For any onlookers, here’s a look at price cycles so you can see Sacramento was declining from 1991 onward already. https://sacramentoappraisalblog.com/2022/03/01/predicting-housing-price-cycles-isnt-so-easy/
And, if you want to see mortgage rates from the 1970s onward, here’s a great source. https://fred.stlouisfed.org/series/MORTGAGE30US
Dan Williams says
I agree it is great and necessary to analyze supply and demand. But how do you address market adjustments when the price continues to escalate while seeing slowing in demand?
Ryan Lundquist says
Hi Dan. That’s a great question. I don’t know that there is a one-size-fits-all answer, but this is where we need to look at sold comps vs similar listings and pendings. What sort of price difference is there? If buyers are willing to pay more, then we can try to quantify that in an adjustment. If supply increases and demand shrinks though, at some point we should expect for buyers to pay less (and we’d recognize that in the listings and pendings). The market doesn’t all of the sudden typically stop though.

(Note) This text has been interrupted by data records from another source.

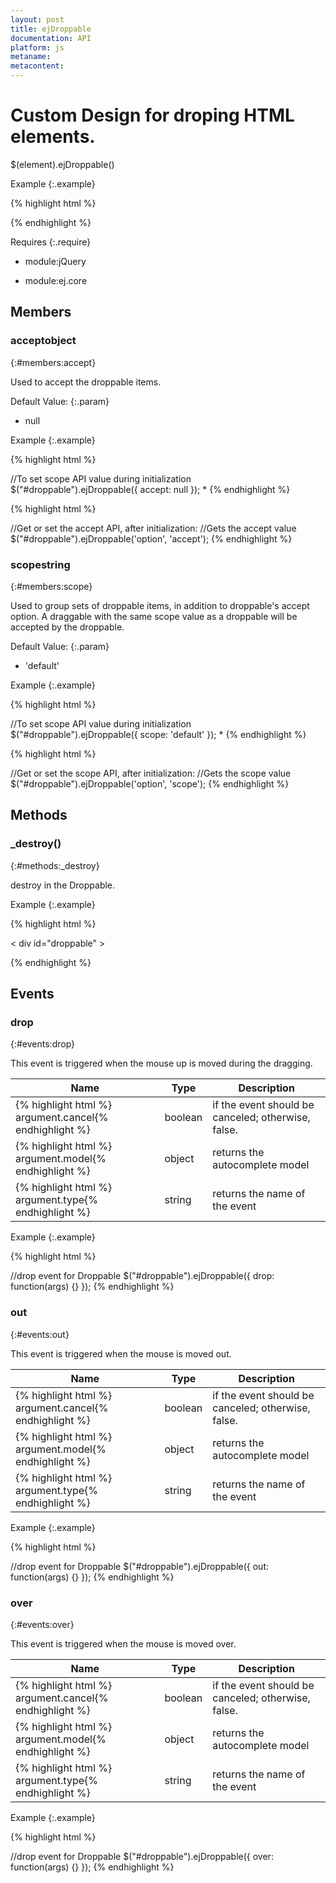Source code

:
 ```yaml
---
layout: post
title: ejDroppable
documentation: API
platform: js
metaname: 
metacontent: 
---
```


# Custom Design for droping HTML elements.










$(element).ejDroppable<span class="signature">()</span>











Example
{:.example}


{% highlight html %}
 
<div  id="dropable" ></ div > 
 
<script>
// Create Dragable
$('#dropable').ejDroppable();   
</script>{% endhighlight %}







Requires
{:.require}




* module:jQuery


* module:ej.core




## Members








### accept<span class="type-signature type object">object</span>
{:#members:accept}








Used to accept the droppable items.




Default Value:
{:.param}






* null








Example
{:.example}


{% highlight html %}
 
//To set scope API value during initialization  
        $("#droppable").ejDroppable({ accept: null });                          * {% endhighlight %}


{% highlight html %}
 
//Get or set the accept API, after initialization:
        //Gets the accept value  
        $("#droppable").ejDroppable('option', 'accept');
                    {% endhighlight %}







### scope<span class="type-signature type string">string</span>
{:#members:scope}








Used to group sets of droppable items, in addition to droppable's accept option. A draggable with the same scope value as a droppable will be accepted by the droppable.




Default Value:
{:.param}






* 'default'








Example
{:.example}


{% highlight html %}
 
//To set scope API value during initialization  
        $("#droppable").ejDroppable({ scope: 'default' });                              * {% endhighlight %}


{% highlight html %}
 
//Get or set the scope API, after initialization:
        //Gets the scope value  
        $("#droppable").ejDroppable('option', 'scope');
                     {% endhighlight %}





## Methods








### _destroy<span class="signature">()</span>
{:#methods:_destroy}








destroy in the Droppable.





Example
{:.example}


{% highlight html %}
 
< div  id="droppable" > </div > 
 
<script>
// Create droppabaleObj
var droppabaleObj  = $("#droppable").data("ejDroppable");
droppabaleObj.destroy(); 
</script>{% endhighlight %}





## Events








### drop
{:#events:drop}








This event is triggered when the mouse up is moved during the dragging.

<table class="params">
<thead>
<tr>
<th>Name</th>
<th>Type</th>
<th class="last">Description</th>
</tr>
</thead>
<tbody>
<tr>
<td class="name">{% highlight html %}
argument.cancel{% endhighlight %}</td>
<td class="type"><span class="param-type">boolean</span></td>
<td class="description last">if the event should be canceled; otherwise, false.</td>
</tr>
<tr>
<td class="name">{% highlight html %}
argument.model{% endhighlight %}</td>
<td class="type"><span class="param-type">object</span></td>
<td class="description last">returns the autocomplete model</td>
</tr>
<tr>
<td class="name">{% highlight html %}
argument.type{% endhighlight %}</td>
<td class="type"><span class="param-type">string</span></td>
<td class="description last">returns the name of the event</td>
</tr>
</tbody>
</table>




Example
{:.example}


{% highlight html %}
 
//drop event for Droppable
$("#droppable").ejDroppable({ 
        drop: function(args) {}
});      {% endhighlight %}







### out
{:#events:out}








This event is triggered when the mouse is moved out.

<table class="params">
<thead>
<tr>
<th>Name</th>
<th>Type</th>
<th class="last">Description</th>
</tr>
</thead>
<tbody>
<tr>
<td class="name">{% highlight html %}
argument.cancel{% endhighlight %}</td>
<td class="type"><span class="param-type">boolean</span></td>
<td class="description last">if the event should be canceled; otherwise, false.</td>
</tr>
<tr>
<td class="name">{% highlight html %}
argument.model{% endhighlight %}</td>
<td class="type"><span class="param-type">object</span></td>
<td class="description last">returns the autocomplete model</td>
</tr>
<tr>
<td class="name">{% highlight html %}
argument.type{% endhighlight %}</td>
<td class="type"><span class="param-type">string</span></td>
<td class="description last">returns the name of the event</td>
</tr>
</tbody>
</table>




Example
{:.example}


{% highlight html %}
 
//drop event for Droppable
$("#droppable").ejDroppable({ 
        out: function(args) {}
});      {% endhighlight %}







### over
{:#events:over}








This event is triggered when the mouse is moved over.

<table class="params">
<thead>
<tr>
<th>Name</th>
<th>Type</th>
<th class="last">Description</th>
</tr>
</thead>
<tbody>
<tr>
<td class="name">{% highlight html %}
argument.cancel{% endhighlight %}</td>
<td class="type"><span class="param-type">boolean</span></td>
<td class="description last">if the event should be canceled; otherwise, false.</td>
</tr>
<tr>
<td class="name">{% highlight html %}
argument.model{% endhighlight %}</td>
<td class="type"><span class="param-type">object</span></td>
<td class="description last">returns the autocomplete model</td>
</tr>
<tr>
<td class="name">{% highlight html %}
argument.type{% endhighlight %}</td>
<td class="type"><span class="param-type">string</span></td>
<td class="description last">returns the name of the event</td>
</tr>
</tbody>
</table>




Example
{:.example}


{% highlight html %}
 
//drop event for Droppable
$("#droppable").ejDroppable({ 
        over: function(args) {}
});      {% endhighlight %}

We are seeing a change in demand right now for sure, but there has still been heavy activity. Even multiple offers are still higher than they normally are. But let’s watch for buyer resistance if supply keeps increasing and demand shrinks. In the midst of multiple offers, we’ve also seen pending contracts take a hit over the past few weeks in the region. But it hasn’t been an avalanche of a dip either (nothing remotely close to the 2005 graph I showed above). This is where we need to recognize the market is more like a thermometer with temperature changes rather than a complete on and off switch or some sort of only hot or only cold button. In short, I would have no problem giving upward adjustments in my appraisal reports today if that’s what the stats are suggesting. I also have no problem doing the opposite. In my mind this comes down to recognizing market temperature and trying to understand the temperature in coming weeks and months. One last thing. Demand has changed rather fast lately. While we don’t see a big dip in stats right now, this is something to watch.
Tom Horn says
It is easy to cherry-pick the stats we want, and that fit our narrative, however, appraisers must look at the market as a whole. Thanks for bringing this full perspective to everyone’s attention. If we keep our blinders on we may not see other stats that give us a better understanding of what may be happening.
Ryan Lundquist says
Well said, Tom. Thank you so much. I find it can be easy to only see the trees instead of the forest too. If we’re not careful in real estate, we can make the mistake of only looking at what is on our desk to interpret the market. But that may or may not reflect the trend. It’s not easy to avoid sensationalism either, but it’s critical. Being objective is a tremendous asset for real estate – and life.